CHP Antalya Milletvekili Rafet Zeybek, Yükseköğretim Kurumları Teşkilatı Kanununun 23’üncü unsurunun (d) bendine yapılacak düzenleme ile Akdeniz Üniversitesi bünyesinde “Yörük Araştırmaları Enstitüsü” kurulması gayesi ile verdiği kanun teklifi TBMM Genel Konseyinde görüşüldü.
“TÜRKİYE’DE BİN 200 CİVARINDA YÖRÜK TÜRKMEN DERNEĞİ VAR”
Teklif sahibi Zeybek, Genel Şurada yaptığı konuşmada şunları söz etti; “Kültür toplumların vazgeçilmezidir, birlikteliğidir, dayanışmasıdır, kardeşliğidir. Kültürünü kaybeden bir toplum geleceğini kaybetmiş demektir, yok olup sarfiyat. Biz de tarihten gelen kültürlerimizi yaşatma çabası içerisindeyiz. Bu manada, hem Orta Asya’daki hem oradan Türkiye’ye gelen Yörük ve Türkmenler yüzyıllardır Türk kültürünün, Türkmen kültürünün vazgeçilmezleridir. Bu nedenle biz Yörük ve Türkmen kültürünü dün olduğu üzere bugün de yaşatmak, geleceğe taşımak zorundayız. Akdeniz Üniversitesinde kurulacak bir Yörük Türkmen enstitüsü bu kültür hakkında bilimsel yanlarıyla da gerekli araştırmaları yapacaktır.
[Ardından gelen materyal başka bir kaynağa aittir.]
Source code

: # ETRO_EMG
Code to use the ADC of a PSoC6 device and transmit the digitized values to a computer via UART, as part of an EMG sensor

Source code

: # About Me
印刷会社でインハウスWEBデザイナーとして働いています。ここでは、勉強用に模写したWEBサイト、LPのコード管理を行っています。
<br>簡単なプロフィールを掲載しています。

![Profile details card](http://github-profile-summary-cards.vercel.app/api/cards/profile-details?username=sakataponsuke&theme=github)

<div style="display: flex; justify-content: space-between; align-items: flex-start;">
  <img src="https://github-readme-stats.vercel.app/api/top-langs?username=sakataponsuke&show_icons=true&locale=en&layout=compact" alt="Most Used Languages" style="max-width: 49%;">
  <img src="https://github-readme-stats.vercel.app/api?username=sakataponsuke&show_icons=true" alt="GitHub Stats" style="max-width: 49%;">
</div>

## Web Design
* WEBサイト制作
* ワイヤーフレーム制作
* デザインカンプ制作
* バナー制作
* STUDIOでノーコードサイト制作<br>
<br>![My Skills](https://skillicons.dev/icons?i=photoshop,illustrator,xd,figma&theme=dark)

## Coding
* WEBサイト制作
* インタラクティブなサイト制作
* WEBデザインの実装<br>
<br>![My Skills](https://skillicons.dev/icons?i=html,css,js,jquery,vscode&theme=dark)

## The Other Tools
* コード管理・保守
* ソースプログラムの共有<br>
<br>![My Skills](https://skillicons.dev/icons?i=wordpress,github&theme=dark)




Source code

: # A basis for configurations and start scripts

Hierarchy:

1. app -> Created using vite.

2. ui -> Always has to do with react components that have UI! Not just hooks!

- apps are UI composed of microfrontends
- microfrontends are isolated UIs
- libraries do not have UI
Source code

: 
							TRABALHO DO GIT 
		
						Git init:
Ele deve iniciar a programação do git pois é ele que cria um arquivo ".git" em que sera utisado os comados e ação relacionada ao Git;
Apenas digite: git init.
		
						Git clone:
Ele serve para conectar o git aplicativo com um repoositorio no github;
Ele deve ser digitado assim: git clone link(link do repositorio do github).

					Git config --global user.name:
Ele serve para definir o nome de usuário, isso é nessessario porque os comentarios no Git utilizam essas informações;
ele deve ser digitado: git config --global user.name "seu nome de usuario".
Bir Yörük Türkmen enstitüsüne gereksinim olduğu için bu kanun teklifini verdim. Türkiye’de bin 200 civarında Yörük Türkmen derneği var, 22 tane Yörük Türkmen federasyonu var, 2 tane Yörük Türkmen konfederasyonu var, 1 tane de birlik var. Her yıl bu 1.200’ün üzerindeki dernek Yörük Türkmen şölenleri düzenliyorlar. On binlerce vatandaş bu şenliklerde kültürlerini yaşatmanın heyecanını yaşıyorlar, sevincini yaşıyorlar. Bu kadar geniş bir kısmı kapsayan bu türlü bir kültürün geleceğe taşınmasının yolu bilimsel açıdan da bu kültürün takip edilmesi, araştırılması bir zorunluluktur.”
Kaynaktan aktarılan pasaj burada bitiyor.